WHAT IS REQUIRED. Every line of the following records that includes "char" should be copied.

DATA EXCERPTS.
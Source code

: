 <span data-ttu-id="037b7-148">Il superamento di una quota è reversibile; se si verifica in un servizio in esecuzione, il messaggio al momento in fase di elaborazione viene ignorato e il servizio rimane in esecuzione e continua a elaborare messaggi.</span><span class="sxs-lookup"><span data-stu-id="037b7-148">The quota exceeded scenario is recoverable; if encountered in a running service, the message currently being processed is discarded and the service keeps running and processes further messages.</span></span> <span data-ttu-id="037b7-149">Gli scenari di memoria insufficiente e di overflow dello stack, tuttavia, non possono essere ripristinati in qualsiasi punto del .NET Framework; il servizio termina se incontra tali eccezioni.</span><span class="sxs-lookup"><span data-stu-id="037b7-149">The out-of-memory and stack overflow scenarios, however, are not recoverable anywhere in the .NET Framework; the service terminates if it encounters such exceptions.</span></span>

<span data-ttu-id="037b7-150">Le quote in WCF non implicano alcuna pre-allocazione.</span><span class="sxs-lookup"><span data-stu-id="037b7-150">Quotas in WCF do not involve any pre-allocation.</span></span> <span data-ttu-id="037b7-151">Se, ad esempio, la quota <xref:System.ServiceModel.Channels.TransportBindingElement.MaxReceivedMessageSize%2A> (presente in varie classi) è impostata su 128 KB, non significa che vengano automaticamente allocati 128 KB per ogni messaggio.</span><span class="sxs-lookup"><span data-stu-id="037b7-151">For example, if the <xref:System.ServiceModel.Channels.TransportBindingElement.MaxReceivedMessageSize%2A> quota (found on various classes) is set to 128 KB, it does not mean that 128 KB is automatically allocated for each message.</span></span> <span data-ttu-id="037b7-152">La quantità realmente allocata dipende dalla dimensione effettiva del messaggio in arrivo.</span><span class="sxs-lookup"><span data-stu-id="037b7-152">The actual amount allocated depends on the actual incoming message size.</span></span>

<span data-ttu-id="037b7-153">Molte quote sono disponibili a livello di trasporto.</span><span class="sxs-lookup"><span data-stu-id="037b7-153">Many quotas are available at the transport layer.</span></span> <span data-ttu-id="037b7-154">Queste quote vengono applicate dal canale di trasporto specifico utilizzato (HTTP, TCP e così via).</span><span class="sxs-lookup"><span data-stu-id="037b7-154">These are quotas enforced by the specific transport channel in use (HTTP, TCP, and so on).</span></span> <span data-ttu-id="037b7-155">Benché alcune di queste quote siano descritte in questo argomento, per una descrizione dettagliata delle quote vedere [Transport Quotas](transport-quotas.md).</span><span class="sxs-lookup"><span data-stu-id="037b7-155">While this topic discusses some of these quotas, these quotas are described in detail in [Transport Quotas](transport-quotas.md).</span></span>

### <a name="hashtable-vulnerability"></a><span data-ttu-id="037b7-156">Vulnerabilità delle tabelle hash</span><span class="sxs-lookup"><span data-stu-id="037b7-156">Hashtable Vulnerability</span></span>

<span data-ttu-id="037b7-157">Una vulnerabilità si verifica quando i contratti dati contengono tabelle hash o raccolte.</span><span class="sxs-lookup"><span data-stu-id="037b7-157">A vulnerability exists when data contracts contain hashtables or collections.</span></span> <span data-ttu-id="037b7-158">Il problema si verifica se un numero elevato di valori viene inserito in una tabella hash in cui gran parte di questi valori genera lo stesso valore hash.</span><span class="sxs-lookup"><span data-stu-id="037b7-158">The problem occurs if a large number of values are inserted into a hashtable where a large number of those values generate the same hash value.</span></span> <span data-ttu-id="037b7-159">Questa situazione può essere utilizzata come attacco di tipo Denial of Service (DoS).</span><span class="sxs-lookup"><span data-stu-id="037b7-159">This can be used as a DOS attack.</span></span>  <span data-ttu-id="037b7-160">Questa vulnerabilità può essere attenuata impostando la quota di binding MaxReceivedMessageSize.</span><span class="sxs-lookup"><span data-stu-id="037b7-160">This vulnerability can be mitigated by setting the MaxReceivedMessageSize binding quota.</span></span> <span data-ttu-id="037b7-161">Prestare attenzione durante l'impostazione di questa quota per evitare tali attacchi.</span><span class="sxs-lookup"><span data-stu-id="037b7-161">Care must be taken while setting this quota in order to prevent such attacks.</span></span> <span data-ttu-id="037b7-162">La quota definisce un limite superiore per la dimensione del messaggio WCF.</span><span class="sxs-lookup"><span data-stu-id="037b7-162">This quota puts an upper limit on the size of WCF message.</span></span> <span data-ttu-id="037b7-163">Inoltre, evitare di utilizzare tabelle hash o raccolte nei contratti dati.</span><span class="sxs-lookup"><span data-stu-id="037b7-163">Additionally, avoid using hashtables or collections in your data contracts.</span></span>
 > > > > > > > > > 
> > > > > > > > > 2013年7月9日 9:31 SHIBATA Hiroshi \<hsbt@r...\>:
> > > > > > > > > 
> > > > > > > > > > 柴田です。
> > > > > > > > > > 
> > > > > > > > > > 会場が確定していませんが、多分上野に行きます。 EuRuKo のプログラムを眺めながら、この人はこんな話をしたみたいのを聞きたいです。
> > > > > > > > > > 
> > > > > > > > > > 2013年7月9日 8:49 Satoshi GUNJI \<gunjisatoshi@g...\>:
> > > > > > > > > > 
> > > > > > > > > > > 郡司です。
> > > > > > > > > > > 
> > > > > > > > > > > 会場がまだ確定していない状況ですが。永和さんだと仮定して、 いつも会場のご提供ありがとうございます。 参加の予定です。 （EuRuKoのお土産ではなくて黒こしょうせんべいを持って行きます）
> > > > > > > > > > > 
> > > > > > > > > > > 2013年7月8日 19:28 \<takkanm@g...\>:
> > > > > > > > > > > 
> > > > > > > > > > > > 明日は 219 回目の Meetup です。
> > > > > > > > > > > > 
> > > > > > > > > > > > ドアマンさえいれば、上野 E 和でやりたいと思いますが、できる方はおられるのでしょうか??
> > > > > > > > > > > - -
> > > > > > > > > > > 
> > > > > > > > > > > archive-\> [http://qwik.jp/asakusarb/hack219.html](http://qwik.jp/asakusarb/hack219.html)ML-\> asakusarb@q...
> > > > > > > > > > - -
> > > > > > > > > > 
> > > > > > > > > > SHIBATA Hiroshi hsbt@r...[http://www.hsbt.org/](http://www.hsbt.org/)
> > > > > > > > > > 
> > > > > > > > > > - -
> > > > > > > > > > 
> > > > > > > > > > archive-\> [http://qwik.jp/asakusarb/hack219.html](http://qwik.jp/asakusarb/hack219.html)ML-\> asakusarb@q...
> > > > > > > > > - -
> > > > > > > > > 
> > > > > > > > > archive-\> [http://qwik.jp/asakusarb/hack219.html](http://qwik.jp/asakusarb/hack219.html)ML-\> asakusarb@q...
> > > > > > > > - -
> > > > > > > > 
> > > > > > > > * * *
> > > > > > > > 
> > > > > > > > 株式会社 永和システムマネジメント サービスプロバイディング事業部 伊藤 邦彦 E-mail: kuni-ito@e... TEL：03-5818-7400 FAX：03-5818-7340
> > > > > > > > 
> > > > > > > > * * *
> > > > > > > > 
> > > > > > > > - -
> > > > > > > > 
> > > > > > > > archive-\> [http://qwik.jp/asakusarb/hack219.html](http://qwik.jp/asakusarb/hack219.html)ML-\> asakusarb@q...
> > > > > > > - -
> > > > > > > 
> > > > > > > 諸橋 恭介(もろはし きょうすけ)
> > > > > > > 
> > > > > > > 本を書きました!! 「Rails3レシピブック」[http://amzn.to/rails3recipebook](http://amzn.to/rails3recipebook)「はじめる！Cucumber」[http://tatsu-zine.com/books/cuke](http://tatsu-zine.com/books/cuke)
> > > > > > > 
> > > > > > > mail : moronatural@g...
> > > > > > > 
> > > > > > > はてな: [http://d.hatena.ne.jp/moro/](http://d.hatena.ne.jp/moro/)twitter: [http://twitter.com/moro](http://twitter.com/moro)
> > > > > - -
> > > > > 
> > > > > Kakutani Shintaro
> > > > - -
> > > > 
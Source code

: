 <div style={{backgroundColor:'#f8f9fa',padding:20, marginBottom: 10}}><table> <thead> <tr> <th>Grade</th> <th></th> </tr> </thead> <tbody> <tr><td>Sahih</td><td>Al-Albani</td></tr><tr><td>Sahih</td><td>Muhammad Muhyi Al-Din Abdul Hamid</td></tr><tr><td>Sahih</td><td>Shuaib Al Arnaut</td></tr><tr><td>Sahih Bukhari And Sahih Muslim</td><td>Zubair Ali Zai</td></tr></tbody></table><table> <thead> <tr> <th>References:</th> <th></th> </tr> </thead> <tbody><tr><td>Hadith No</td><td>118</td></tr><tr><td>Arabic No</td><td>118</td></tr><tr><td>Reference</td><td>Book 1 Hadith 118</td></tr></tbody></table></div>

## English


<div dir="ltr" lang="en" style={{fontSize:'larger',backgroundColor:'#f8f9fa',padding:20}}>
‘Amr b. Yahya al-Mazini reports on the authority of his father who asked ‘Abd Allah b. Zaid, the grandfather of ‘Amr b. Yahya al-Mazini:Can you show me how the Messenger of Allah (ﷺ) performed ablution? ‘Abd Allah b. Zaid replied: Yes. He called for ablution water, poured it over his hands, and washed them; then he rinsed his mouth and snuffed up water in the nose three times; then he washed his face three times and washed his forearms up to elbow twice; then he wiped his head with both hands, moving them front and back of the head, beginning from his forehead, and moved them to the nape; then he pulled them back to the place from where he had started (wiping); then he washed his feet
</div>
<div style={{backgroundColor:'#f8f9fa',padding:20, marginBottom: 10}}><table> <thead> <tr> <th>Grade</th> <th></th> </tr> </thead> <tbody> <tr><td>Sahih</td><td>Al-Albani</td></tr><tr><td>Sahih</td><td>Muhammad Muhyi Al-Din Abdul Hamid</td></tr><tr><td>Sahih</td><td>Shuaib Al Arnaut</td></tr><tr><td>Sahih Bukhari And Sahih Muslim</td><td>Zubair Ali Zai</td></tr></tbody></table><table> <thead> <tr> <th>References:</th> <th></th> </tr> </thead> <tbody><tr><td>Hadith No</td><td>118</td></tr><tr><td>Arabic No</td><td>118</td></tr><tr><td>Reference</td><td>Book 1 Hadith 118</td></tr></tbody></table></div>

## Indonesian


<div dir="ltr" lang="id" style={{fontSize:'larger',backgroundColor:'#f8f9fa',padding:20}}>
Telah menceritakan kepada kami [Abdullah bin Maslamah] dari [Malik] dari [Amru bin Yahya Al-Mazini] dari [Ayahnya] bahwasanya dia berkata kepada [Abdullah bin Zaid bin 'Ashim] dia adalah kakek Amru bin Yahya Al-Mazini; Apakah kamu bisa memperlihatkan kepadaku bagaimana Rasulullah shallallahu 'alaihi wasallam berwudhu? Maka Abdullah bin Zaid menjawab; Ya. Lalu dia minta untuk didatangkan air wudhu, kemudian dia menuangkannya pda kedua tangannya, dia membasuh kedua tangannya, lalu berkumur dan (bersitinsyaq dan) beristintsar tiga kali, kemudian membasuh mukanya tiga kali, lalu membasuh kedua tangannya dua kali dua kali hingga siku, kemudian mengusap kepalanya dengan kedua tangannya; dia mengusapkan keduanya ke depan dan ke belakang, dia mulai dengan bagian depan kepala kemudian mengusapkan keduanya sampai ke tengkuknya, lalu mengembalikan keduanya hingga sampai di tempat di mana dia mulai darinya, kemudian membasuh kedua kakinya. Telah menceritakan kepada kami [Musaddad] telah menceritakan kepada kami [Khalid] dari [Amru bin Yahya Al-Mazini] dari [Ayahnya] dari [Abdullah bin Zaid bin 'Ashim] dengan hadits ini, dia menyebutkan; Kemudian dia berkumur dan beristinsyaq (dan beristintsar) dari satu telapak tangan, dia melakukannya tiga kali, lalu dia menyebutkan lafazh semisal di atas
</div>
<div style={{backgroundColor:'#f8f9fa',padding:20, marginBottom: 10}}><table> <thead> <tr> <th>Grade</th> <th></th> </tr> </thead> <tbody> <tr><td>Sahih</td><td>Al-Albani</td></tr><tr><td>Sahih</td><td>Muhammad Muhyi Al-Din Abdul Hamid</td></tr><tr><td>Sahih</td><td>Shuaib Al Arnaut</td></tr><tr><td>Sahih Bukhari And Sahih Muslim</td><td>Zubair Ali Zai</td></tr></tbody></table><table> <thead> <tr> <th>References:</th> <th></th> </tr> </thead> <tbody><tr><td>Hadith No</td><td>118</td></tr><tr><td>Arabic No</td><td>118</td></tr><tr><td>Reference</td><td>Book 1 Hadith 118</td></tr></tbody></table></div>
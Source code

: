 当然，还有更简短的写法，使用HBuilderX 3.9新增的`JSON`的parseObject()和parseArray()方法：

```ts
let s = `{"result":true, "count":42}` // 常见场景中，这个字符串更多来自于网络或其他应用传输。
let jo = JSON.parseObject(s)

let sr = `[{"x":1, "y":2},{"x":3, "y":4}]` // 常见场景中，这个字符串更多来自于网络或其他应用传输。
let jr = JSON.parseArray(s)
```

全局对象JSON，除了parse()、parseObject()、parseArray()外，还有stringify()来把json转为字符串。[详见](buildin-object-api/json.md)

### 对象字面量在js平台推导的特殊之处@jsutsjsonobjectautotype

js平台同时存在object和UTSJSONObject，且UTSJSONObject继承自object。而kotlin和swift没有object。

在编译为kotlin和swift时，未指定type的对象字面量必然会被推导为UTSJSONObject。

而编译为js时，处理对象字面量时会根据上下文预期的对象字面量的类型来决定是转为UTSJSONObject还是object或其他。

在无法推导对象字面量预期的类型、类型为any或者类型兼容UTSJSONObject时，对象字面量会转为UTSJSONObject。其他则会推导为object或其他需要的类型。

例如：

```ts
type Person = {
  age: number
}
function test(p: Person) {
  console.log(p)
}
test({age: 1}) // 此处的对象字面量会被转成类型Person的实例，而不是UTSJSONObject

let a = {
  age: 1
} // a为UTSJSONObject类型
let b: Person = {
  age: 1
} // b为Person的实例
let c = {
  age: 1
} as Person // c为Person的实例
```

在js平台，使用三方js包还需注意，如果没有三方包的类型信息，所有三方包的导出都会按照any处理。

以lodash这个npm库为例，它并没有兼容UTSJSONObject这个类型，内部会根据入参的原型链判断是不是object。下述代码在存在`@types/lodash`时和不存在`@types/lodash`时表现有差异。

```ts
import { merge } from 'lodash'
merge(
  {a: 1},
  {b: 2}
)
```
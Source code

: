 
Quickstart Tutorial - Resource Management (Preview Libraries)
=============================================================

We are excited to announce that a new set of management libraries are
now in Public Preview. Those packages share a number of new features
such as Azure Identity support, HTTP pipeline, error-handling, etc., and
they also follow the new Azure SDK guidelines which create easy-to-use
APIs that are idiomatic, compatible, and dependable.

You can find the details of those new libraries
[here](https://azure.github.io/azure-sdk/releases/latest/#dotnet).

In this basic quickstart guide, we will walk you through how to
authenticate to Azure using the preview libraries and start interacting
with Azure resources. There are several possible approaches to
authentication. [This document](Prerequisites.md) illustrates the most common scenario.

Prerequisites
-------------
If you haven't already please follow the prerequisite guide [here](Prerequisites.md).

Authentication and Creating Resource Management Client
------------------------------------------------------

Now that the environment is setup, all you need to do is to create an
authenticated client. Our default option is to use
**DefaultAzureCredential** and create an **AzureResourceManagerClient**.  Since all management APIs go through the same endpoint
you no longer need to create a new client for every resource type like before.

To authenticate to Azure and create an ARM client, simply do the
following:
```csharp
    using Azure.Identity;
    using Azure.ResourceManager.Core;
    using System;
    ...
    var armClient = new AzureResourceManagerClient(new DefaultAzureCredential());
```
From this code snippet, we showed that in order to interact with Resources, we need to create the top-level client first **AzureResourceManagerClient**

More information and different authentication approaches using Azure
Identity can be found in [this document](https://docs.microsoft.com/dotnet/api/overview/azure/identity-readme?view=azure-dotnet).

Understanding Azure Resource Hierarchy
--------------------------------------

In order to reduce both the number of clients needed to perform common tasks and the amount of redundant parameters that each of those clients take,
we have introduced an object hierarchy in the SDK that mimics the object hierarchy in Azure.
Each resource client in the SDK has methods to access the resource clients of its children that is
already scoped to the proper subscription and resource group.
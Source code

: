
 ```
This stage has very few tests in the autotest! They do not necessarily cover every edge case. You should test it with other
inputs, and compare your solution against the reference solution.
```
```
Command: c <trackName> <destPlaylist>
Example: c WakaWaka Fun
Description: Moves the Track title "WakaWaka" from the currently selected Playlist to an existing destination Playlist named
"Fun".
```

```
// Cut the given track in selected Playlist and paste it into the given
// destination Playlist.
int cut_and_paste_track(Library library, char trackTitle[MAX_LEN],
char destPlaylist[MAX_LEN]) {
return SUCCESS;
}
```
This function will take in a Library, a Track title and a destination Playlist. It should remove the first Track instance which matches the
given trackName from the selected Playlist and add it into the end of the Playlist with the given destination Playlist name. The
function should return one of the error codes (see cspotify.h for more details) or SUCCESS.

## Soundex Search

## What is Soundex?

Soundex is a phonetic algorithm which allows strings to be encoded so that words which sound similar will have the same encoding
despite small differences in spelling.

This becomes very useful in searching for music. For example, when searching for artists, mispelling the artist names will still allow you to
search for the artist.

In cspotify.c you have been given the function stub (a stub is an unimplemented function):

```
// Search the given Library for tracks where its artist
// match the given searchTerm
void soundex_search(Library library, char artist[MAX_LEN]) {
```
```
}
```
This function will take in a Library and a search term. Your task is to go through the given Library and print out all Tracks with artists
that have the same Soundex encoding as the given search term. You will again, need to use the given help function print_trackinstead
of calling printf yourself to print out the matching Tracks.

SOLVED EXERCISE.
int cut_and_paste_track(Library library, char trackTitle[MAX_LEN],
char destPlaylist[MAX_LEN]) {
void soundex_search(Library library, char artist[MAX_LEN]) {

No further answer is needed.